[WIP]Support range-based reads for deletion vectors#3478
Conversation
fdc8d3b to
859efdc
Compare
859efdc to
118c561
Compare
| elif data_file.file_format == FileFormat.PUFFIN: | ||
| with io.new_input(data_file.file_path).open() as fi: | ||
| content_offset = getattr(data_file, "content_offset", None) | ||
| content_size_in_bytes = getattr(data_file, "content_size_in_bytes", None) | ||
| if content_offset is not None or content_size_in_bytes is not None: |
There was a problem hiding this comment.
These two fields are never None when the file format is Puffin, right?
https://iceberg.apache.org/spec/#data-file-fields
The content_offset and content_size_in_bytes fields are used to reference a specific blob for direct access to a deletion vector.
For deletion vectors, these values are required and must exactly match the offset and length stored in the Puffin footer for the deletion vector blob.
There was a problem hiding this comment.
Correct @ebyhr , these should always exist. so I think we can do a stricter read on these fields.
amogh-jahagirdar
left a comment
There was a problem hiding this comment.
Thanks @KaiqiJinWow, main comment is that I think we should introduce a new deletion_vector module which exposes a read_deletion_vector API and hides all the I/O, deserialization, validation.
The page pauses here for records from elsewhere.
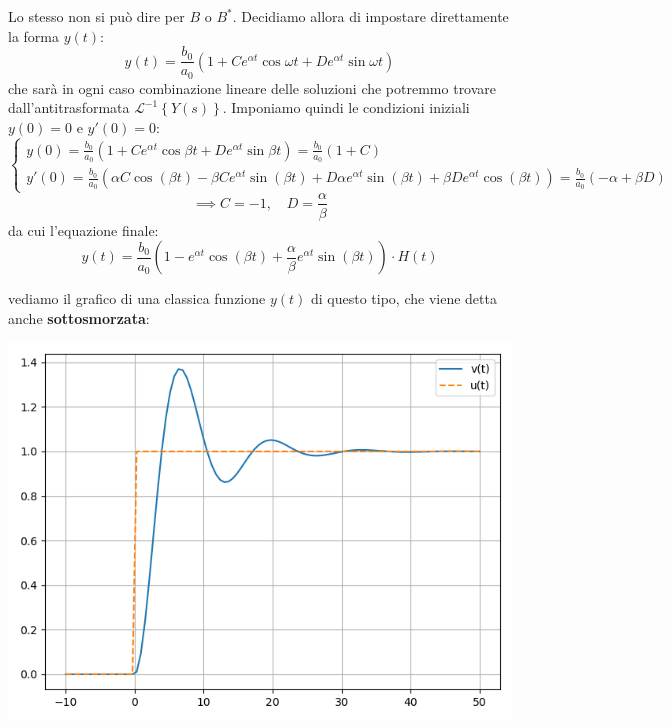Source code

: \documentclass[a4paper,11pt]{article}
\begin{document}
Lo stesso non si può dire per $B$ o $B^*$.
Decidiamo allora di impostare direttamente la forma $y(t)$:
$$
y(t) = \frac{b_0}{a_0} \left( 1 + C e^{\alpha t} \cos{\omega t} + D e^{\alpha t} \sin{\omega t} \right)
$$
che sarà in ogni caso combinazione lineare delle soluzioni che potremmo trovare dall'antitrasformata $\mathcal{L}^{-1} \left\{ Y(s) \right\}$.
Imponiamo quindi le condizioni iniziali $y(0) = 0$ e $y'(0) = 0$:
\[
	\begin{cases}
		y(0) =  \frac{b_0}{a_0} \left( 1 + C e^{\alpha t} \cos{\beta t} + D e^{\alpha t} \sin{\beta t} \right)
		= \frac{b_0}{a_0} \left( 1 + C \right) \\
		y'(0) = \frac{b_0}{a_0} \left( \alpha C \cos(\beta t) - \beta C e^{\alpha t} \sin(\beta t) + D \alpha e^{\alpha t}\sin(\beta t) + \beta D e^{\alpha t} \cos(\beta t) \right)
		= \frac{b_0}{a_0} \left( -\alpha + \beta D \right)
	\end{cases}
\]
$$
	\implies C = -1, \quad D = \frac{\alpha}{\beta}
$$
da cui l'equazione finale:
$$
y\left(t\right)=\frac{b_{0}}{a_{0}}\left(1-e^{\alpha t}\cos\left(\beta t\right)+\frac{\alpha}{\beta}e^{\alpha t}\sin\left(\beta t\right)\right) \cdot H(t)
$$

\noindent
\begin{minipage}{\textwidth}
vediamo il grafico di una classica funzione $y(t)$ di questo tipo, che viene detta anche \textbf{sottosmorzata}:
\begin{center}
	\includegraphics[scale=0.66]{../figures/second_degree_underdamped.png}
\end{center}
\end{minipage}
\end{document}
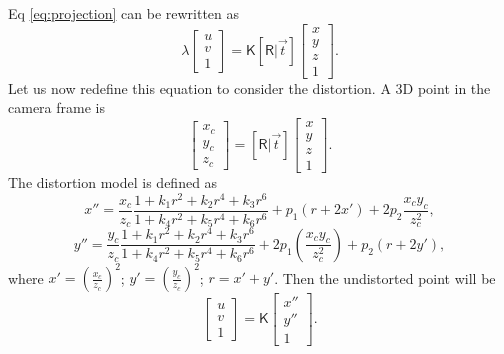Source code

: Eq \eqref{eq:projection} can be rewritten as
\begin{equation}
    \label{eq:dist_start}
    \lambda \begin{bmatrix} 
        u \\ v \\ 1 \end{bmatrix} = \pmb{\mathsf{K}} [\pmb{\mathsf{R}} | \vec{t}] \begin{bmatrix} x \\ y \\ z \\ 1
    \end{bmatrix}.
\end{equation}
Let us now redefine this equation to consider the distortion. A 3D point in the camera frame is 
\begin{equation}
    \label{eq:dist_2}
    \begin{bmatrix} x_c \\ y_c \\ z_c \end{bmatrix}
     = [\pmb{\mathsf{R}} | \vec{t}] \begin{bmatrix} x \\ y \\ z \\ 1
    \end{bmatrix}.
\end{equation}
The distortion model is defined as 
\begin{equation}
    \label{eq:dist_3}
    x'' = \frac{x_c}{z_c} \frac{1 + k_1r^2 + k_2r^4 + k_3r^6}{1 + k_4r^2 + k_5r^4 + k_6r^6} + p_1(r + 2x') + 2p_2\frac{x_c y_c}{z^2_c},
\end{equation}
\begin{equation}
    \label{eq:dist_4}
    y'' = \frac{y_c}{z_c} \frac{1 + k_1r^2 + k_2r^4 + k_3r^6}{1 + k_4r^2 + k_5r^4 + k_6r^6} + 2p_1(\frac{x_c y_c}{z_c^2}) + p_2(r + 2y'),
\end{equation}
where $x' = (\frac{x_c}{z_c})^2$; $y' = (\frac{y_c}{z_c})^2$; $r = x' + y'$. Then the undistorted point will be
\begin{equation}
    \label{eq:dist_end}
    \begin{bmatrix} u \\ v \\ 1 \end{bmatrix} = \pmb{\mathsf{K}} \begin{bmatrix} x'' \\ y'' \\ 1 \end{bmatrix}.
\end{equation}

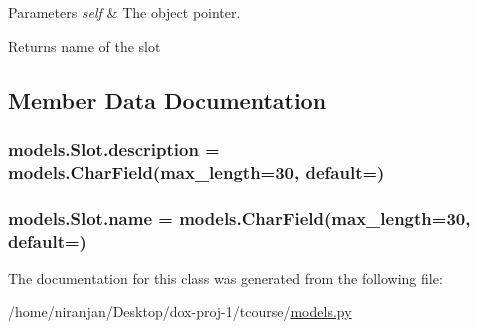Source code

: \begin{DoxyParams}{Parameters}
{\em self} & The object pointer. \\
\hline
\end{DoxyParams}
\begin{DoxyReturn}{Returns}
name of the slot 
\end{DoxyReturn}


\subsection{Member Data Documentation}
\subsubsection[{\texorpdfstring{description}{description}}]{\setlength{\rightskip}{0pt plus 5cm}models.\+Slot.\+description = models.\+Char\+Field(max\+\_\+length=30, default=\textquotesingle{}\textquotesingle{})\hspace{0.3cm}{\ttfamily [static]}}\hypertarget{classmodels_1_1_slot_a2670282b6a7ea6b489c43c2d68a789d2}{}\label{classmodels_1_1_slot_a2670282b6a7ea6b489c43c2d68a789d2}
\subsubsection[{\texorpdfstring{name}{name}}]{\setlength{\rightskip}{0pt plus 5cm}models.\+Slot.\+name = models.\+Char\+Field(max\+\_\+length=30, default=\textquotesingle{}\textquotesingle{})\hspace{0.3cm}{\ttfamily [static]}}\hypertarget{classmodels_1_1_slot_ac8be38c6772631ddfb7c5fda92b6da80}{}\label{classmodels_1_1_slot_ac8be38c6772631ddfb7c5fda92b6da80}


The documentation for this class was generated from the following file\+:\begin{DoxyCompactItemize}
\item 
/home/niranjan/\+Desktop/dox-\/proj-\/1/tcourse/\hyperlink{models_8py}{models.\+py}\end{DoxyCompactItemize}
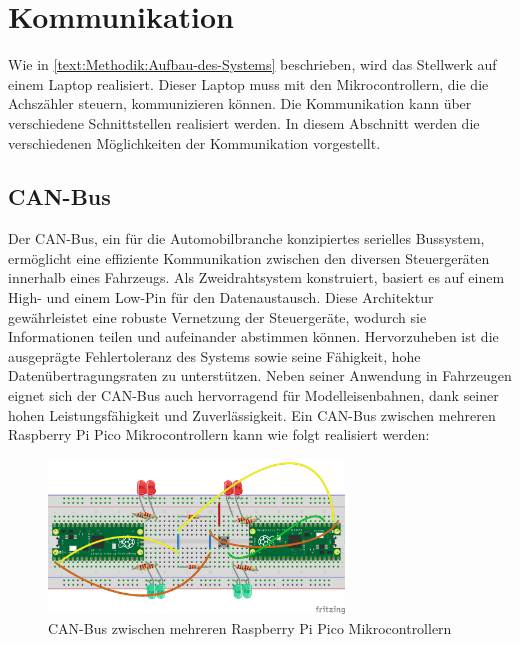 \section{Kommunikation}\label{text:Methodik:Kommunikation}

Wie in \autoref{text:Methodik:Aufbau-des-Systems} beschrieben, wird das Stellwerk auf einem Laptop realisiert. Dieser Laptop muss mit den Mikrocontrollern, die die Achszähler steuern, kommunizieren können. Die Kommunikation kann über verschiedene Schnittstellen realisiert werden. In diesem Abschnitt werden die verschiedenen Möglichkeiten der Kommunikation vorgestellt.

\subsection{CAN-Bus}\label{text:Methodik:Kommunikation:CAN-Bus}

Der CAN-Bus, ein für die Automobilbranche konzipiertes serielles Bussystem, ermöglicht eine effiziente Kommunikation zwischen den diversen Steuergeräten innerhalb eines Fahrzeugs. Als Zweidrahtsystem konstruiert, basiert es auf einem High- und einem Low-Pin für den Datenaustausch. Diese Architektur gewährleistet eine robuste Vernetzung der Steuergeräte, wodurch sie Informationen teilen und aufeinander abstimmen können. Hervorzuheben ist die ausgeprägte Fehlertoleranz des Systems sowie seine Fähigkeit, hohe Datenübertragungsraten zu unterstützen. Neben seiner Anwendung in Fahrzeugen eignet sich der CAN-Bus auch hervorragend für Modelleisenbahnen, dank seiner hohen Leistungsfähigkeit und Zuverlässigkeit. Ein CAN-Bus zwischen mehreren Raspberry Pi Pico Mikrocontrollern kann wie folgt realisiert werden:

\begin{figure}[H]
    \centering
    \includegraphics[width=0.7\textwidth]{Assets/Images/3-Methodik/CANBus-Test.png}
    \caption{CAN-Bus zwischen mehreren Raspberry Pi Pico Mikrocontrollern}\label{abb:Methodik:Kommunikation:CAN-Bus}
\end{figure}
Looks like currently that's all kinda spread out over different classes.
Also just for transparency on what's driving this change to others, currently Databricks Runtime produces deletion vectors that are Iceberg spec compliant DV blobs but they are not neccessarily written in literal Puffin files (they're written in .bin files as a single blob) . The current PyIceberg implementation has strict checks that the DVs must be in literal Puffin files but that's not strictly neccessary. As long as the blob is spec compliant I think there's a reasonable argument that we can consume them regardless of what kind of literal file the blob is stored in. For context, the Java implementation also just works off a similar principle of just reading a spec compliant blob from a range.
| _DV_BLOB_LENGTH = struct.Struct(">I") | ||
| _DV_BLOB_MAGIC = struct.Struct("<I") | ||
| _DV_BLOB_CRC = struct.Struct(">I") | ||
| _DV_BLOB_MAGIC_NUMBER = 1681511377 | ||
| _ROARING_BITMAP_COUNT_SIZE_BYTES = 8 | ||
| _DV_BLOB_MIN_SIZE_BYTES = _DV_BLOB_LENGTH.size + _DV_BLOB_MAGIC.size + _ROARING_BITMAP_COUNT_SIZE_BYTES + _DV_BLOB_CRC.size |
There was a problem hiding this comment.
I think we'd want to decouple the DV specific parts into a separate module, table/deletion_vector.py? That would expose something like read_deletion_vector(io, file) -> [bytes] and that handles deserialization and delegates to the io to do the range read.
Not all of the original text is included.